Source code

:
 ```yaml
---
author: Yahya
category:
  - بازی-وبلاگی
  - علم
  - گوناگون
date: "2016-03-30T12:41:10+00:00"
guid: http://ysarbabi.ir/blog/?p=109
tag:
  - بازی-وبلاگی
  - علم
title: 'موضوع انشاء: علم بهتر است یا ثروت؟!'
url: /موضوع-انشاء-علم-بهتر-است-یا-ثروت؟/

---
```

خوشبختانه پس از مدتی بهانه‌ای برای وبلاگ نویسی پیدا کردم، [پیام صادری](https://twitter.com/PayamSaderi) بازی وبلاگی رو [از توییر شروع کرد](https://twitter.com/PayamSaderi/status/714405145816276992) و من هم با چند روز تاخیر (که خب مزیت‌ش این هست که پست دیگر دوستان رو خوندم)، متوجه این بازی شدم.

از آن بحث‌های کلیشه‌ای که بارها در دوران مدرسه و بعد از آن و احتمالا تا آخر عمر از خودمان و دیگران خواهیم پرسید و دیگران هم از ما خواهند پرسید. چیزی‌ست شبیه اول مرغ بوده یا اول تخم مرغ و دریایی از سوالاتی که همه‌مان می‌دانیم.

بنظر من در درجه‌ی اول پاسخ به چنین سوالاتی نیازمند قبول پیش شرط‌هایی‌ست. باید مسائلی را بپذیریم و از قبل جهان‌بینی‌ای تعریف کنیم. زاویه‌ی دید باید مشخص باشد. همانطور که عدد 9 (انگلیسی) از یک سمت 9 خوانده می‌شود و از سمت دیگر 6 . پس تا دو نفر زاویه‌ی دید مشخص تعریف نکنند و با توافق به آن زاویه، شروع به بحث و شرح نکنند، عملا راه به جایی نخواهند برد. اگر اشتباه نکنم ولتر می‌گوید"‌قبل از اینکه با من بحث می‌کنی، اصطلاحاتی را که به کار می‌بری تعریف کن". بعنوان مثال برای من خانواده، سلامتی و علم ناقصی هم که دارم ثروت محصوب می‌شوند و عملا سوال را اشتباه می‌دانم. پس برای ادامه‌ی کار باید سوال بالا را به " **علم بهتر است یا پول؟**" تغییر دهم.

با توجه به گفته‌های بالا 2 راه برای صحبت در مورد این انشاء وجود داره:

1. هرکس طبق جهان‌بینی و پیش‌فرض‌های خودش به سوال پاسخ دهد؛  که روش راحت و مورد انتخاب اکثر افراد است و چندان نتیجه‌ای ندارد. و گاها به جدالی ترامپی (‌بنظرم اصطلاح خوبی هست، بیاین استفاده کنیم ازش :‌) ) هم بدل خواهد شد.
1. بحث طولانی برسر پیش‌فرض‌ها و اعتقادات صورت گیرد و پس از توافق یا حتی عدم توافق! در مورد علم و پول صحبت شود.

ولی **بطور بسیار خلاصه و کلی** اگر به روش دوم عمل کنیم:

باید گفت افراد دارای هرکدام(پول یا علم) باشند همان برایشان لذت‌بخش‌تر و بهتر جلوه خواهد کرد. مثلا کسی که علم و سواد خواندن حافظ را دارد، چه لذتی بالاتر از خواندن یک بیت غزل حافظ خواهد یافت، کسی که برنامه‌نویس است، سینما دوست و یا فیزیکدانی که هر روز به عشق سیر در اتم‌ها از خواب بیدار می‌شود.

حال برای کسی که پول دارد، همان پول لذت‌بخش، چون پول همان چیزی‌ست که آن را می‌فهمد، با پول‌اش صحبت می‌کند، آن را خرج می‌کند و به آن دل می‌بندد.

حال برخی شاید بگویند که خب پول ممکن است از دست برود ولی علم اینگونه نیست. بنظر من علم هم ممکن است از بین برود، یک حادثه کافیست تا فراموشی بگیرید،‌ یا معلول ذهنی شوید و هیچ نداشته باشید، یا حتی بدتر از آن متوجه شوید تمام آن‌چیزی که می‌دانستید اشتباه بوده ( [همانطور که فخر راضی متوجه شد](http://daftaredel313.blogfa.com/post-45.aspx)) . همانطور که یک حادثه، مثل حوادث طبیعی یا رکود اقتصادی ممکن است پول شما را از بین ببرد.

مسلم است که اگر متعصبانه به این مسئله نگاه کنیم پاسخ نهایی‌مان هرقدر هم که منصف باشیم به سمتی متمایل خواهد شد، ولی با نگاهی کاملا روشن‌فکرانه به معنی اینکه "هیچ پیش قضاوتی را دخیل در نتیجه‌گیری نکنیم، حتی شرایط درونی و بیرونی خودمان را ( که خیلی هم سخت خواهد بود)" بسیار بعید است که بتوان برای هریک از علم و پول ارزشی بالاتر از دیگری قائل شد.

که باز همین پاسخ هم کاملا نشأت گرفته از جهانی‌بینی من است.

Exercise brief – Find the line that contains "1. بحث طولانی" in the data above. Reproduce it and every later line exactly, through the last one.

Your solution –
1. بحث طولانی برسر پیش‌فرض‌ها و اعتقادات صورت گیرد و پس از توافق یا حتی عدم توافق! در مورد علم و پول صحبت شود.

ولی **بطور بسیار خلاصه و کلی** اگر به روش دوم عمل کنیم:

باید گفت افراد دارای هرکدام(پول یا علم) باشند همان برایشان لذت‌بخش‌تر و بهتر جلوه خواهد کرد. مثلا کسی که علم و سواد خواندن حافظ را دارد، چه لذتی بالاتر از خواندن یک بیت غزل حافظ خواهد یافت، کسی که برنامه‌نویس است، سینما دوست و یا فیزیکدانی که هر روز به عشق سیر در اتم‌ها از خواب بیدار می‌شود.

حال برای کسی که پول دارد، همان پول لذت‌بخش، چون پول همان چیزی‌ست که آن را می‌فهمد، با پول‌اش صحبت می‌کند، آن را خرج می‌کند و به آن دل می‌بندد.

حال برخی شاید بگویند که خب پول ممکن است از دست برود ولی علم اینگونه نیست. بنظر من علم هم ممکن است از بین برود، یک حادثه کافیست تا فراموشی بگیرید،‌ یا معلول ذهنی شوید و هیچ نداشته باشید، یا حتی بدتر از آن متوجه شوید تمام آن‌چیزی که می‌دانستید اشتباه بوده ( [همانطور که فخر راضی متوجه شد](http://daftaredel313.blogfa.com/post-45.aspx)) . همانطور که یک حادثه، مثل حوادث طبیعی یا رکود اقتصادی ممکن است پول شما را از بین ببرد.

مسلم است که اگر متعصبانه به این مسئله نگاه کنیم پاسخ نهایی‌مان هرقدر هم که منصف باشیم به سمتی متمایل خواهد شد، ولی با نگاهی کاملا روشن‌فکرانه به معنی اینکه "هیچ پیش قضاوتی را دخیل در نتیجه‌گیری نکنیم، حتی شرایط درونی و بیرونی خودمان را ( که خیلی هم سخت خواهد بود)" بسیار بعید است که بتوان برای هریک از علم و پول ارزشی بالاتر از دیگری قائل شد.

که باز همین پاسخ هم کاملا نشأت گرفته از جهانی‌بینی من است.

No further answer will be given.